TASK REQUIREMENTS:
Lines from the records below that contain the word "chmod" are to be copied out.

——

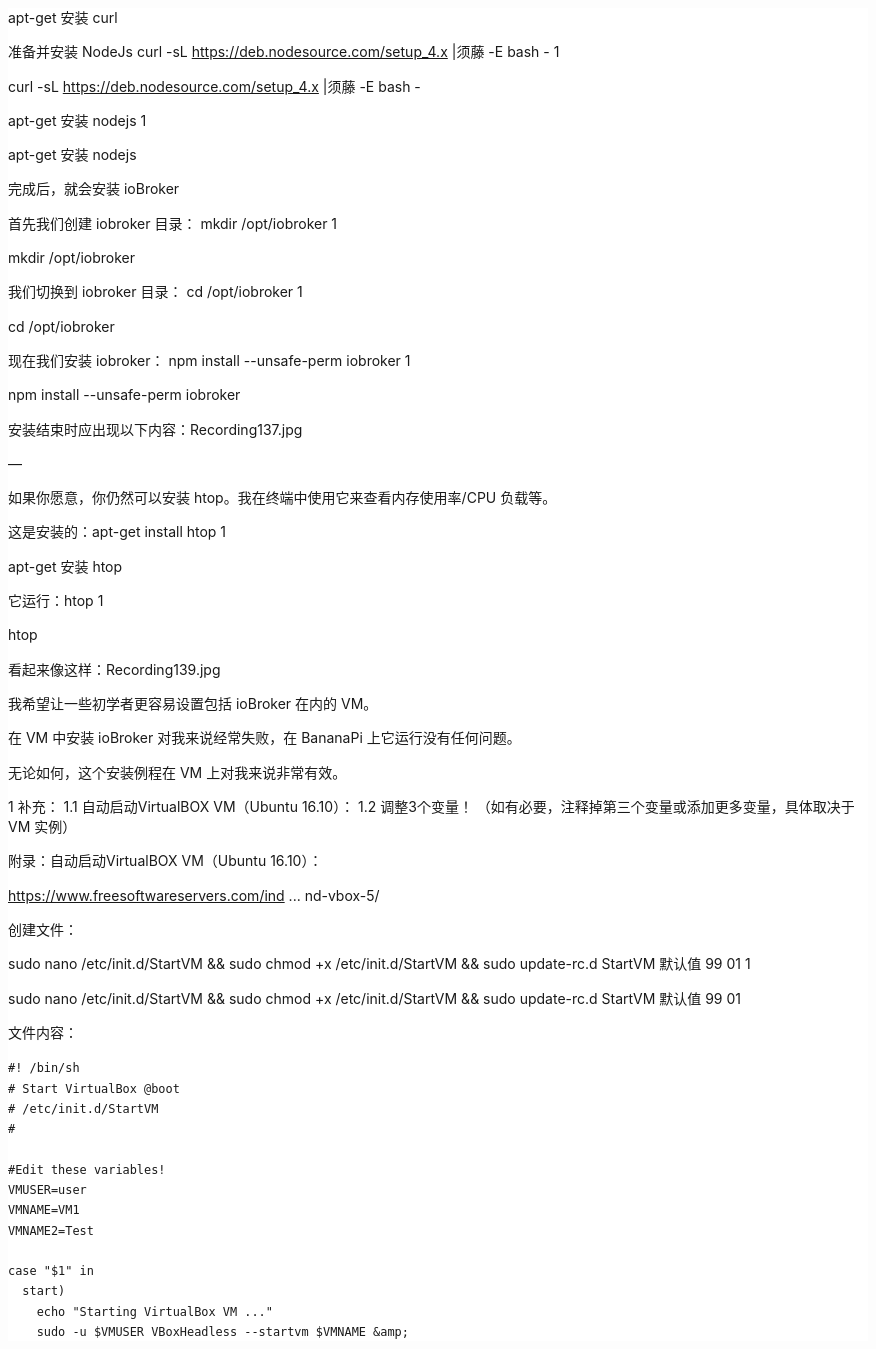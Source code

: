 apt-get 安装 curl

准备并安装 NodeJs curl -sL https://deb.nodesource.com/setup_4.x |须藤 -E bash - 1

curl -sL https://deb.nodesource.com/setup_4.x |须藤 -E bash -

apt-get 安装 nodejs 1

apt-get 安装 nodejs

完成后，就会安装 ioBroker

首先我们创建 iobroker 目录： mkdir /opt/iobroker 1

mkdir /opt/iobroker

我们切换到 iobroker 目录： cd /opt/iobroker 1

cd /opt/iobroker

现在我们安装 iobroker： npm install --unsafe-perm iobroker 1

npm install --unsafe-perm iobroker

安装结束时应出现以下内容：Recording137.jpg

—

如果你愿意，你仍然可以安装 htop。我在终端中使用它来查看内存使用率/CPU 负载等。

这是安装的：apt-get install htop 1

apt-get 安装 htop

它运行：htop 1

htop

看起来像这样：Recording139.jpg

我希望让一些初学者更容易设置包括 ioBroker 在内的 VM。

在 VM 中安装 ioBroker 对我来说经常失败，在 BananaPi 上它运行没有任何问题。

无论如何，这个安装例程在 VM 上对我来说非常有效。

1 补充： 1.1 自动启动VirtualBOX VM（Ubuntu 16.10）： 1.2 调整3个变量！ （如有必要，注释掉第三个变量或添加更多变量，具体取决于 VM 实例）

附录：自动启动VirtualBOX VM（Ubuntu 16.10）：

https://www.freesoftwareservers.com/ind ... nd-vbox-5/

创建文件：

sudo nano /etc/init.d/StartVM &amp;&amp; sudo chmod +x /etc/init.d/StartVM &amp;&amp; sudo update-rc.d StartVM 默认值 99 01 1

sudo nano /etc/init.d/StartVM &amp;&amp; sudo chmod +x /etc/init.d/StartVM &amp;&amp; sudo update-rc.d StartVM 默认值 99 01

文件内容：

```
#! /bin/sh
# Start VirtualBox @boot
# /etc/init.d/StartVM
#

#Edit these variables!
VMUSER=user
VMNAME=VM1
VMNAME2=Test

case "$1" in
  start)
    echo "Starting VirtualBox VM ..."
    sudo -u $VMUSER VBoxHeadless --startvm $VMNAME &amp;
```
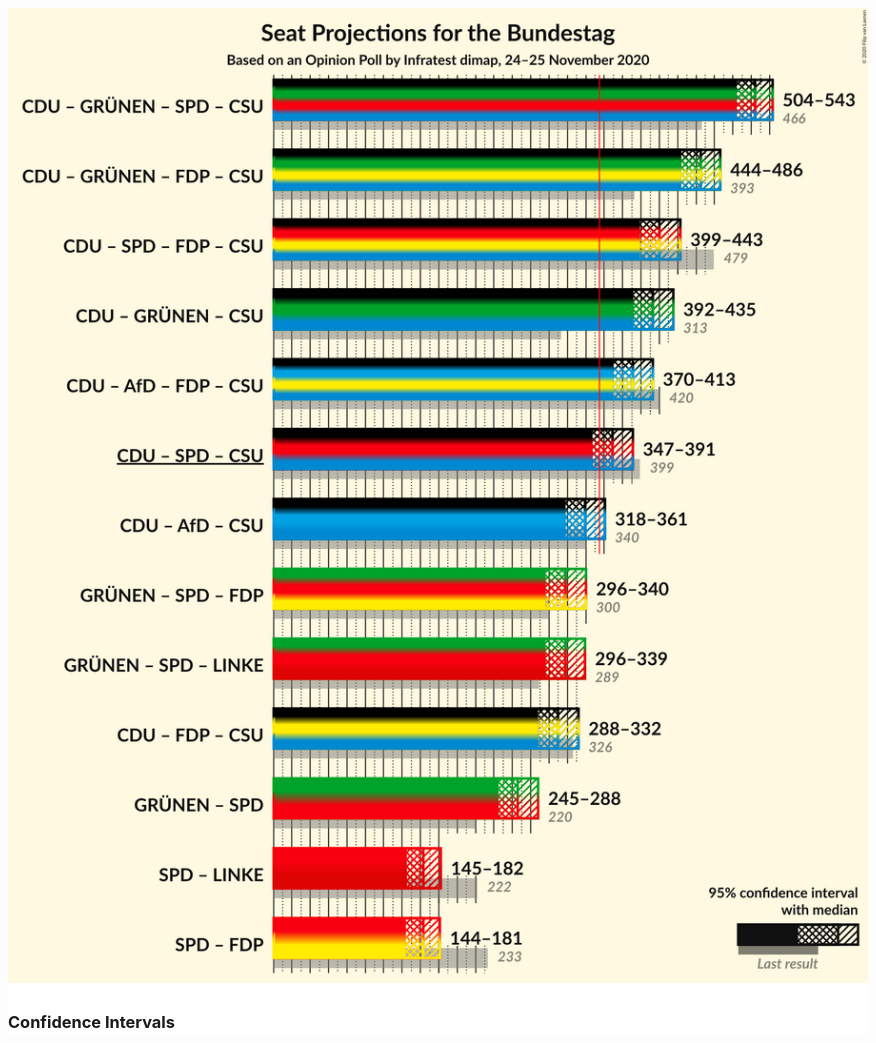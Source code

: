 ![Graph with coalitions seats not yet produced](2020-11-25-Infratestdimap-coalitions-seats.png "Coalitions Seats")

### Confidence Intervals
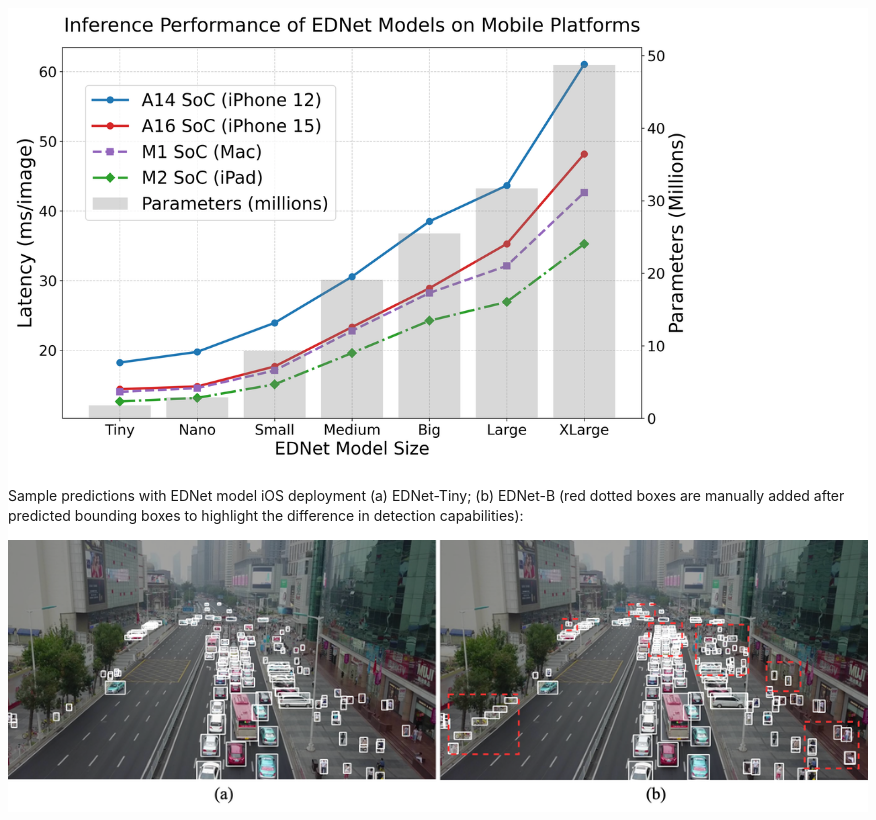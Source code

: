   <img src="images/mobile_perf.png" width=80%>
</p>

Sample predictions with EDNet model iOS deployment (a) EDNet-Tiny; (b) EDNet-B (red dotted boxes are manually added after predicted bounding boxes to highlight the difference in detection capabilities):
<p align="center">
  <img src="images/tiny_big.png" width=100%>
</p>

——

EXERCISE RESPONSE:
sudo nano /etc/init.d/StartVM &amp;&amp; sudo chmod +x /etc/init.d/StartVM &amp;&amp; sudo update-rc.d StartVM 默认值 99 01 1
sudo nano /etc/init.d/StartVM &amp;&amp; sudo chmod +x /etc/init.d/StartVM &amp;&amp; sudo update-rc.d StartVM 默认值 99 01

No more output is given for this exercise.